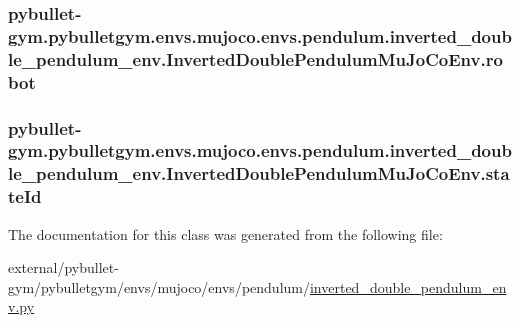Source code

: \subsubsection[{\texorpdfstring{robot}{robot}}]{\setlength{\rightskip}{0pt plus 5cm}pybullet-\/gym.\+pybulletgym.\+envs.\+mujoco.\+envs.\+pendulum.\+inverted\+\_\+double\+\_\+pendulum\+\_\+env.\+Inverted\+Double\+Pendulum\+Mu\+Jo\+Co\+Env.\+robot}\hypertarget{classpybullet-gym_1_1pybulletgym_1_1envs_1_1mujoco_1_1envs_1_1pendulum_1_1inverted__double__pende0cbd4e243b5fa20c9b42e2de7690554_ad46699517de0746c947e08ae9976eb24}{}\label{classpybullet-gym_1_1pybulletgym_1_1envs_1_1mujoco_1_1envs_1_1pendulum_1_1inverted__double__pende0cbd4e243b5fa20c9b42e2de7690554_ad46699517de0746c947e08ae9976eb24}
\subsubsection[{\texorpdfstring{state\+Id}{stateId}}]{\setlength{\rightskip}{0pt plus 5cm}pybullet-\/gym.\+pybulletgym.\+envs.\+mujoco.\+envs.\+pendulum.\+inverted\+\_\+double\+\_\+pendulum\+\_\+env.\+Inverted\+Double\+Pendulum\+Mu\+Jo\+Co\+Env.\+state\+Id}\hypertarget{classpybullet-gym_1_1pybulletgym_1_1envs_1_1mujoco_1_1envs_1_1pendulum_1_1inverted__double__pende0cbd4e243b5fa20c9b42e2de7690554_a66cf4c06b656b0548032fea2a8f04fd7}{}\label{classpybullet-gym_1_1pybulletgym_1_1envs_1_1mujoco_1_1envs_1_1pendulum_1_1inverted__double__pende0cbd4e243b5fa20c9b42e2de7690554_a66cf4c06b656b0548032fea2a8f04fd7}


The documentation for this class was generated from the following file\+:\begin{DoxyCompactItemize}
\item 
external/pybullet-\/gym/pybulletgym/envs/mujoco/envs/pendulum/\hyperlink{mujoco_2envs_2pendulum_2inverted__double__pendulum__env_8py}{inverted\+\_\+double\+\_\+pendulum\+\_\+env.\+py}\end{DoxyCompactItemize}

⁂

■ **TASK REQUIREMENTS**
From the entries above, extract every line where the word "DoxyCompactItemize" appears.

■ **EXERCISE RESPONSE**
The documentation for this class was generated from the following file\+:\begin{DoxyCompactItemize}
external/pybullet-\/gym/pybulletgym/envs/mujoco/envs/pendulum/\hyperlink{mujoco_2envs_2pendulum_2inverted__double__pendulum__env_8py}{inverted\+\_\+double\+\_\+pendulum\+\_\+env.\+py}\end{DoxyCompactItemize}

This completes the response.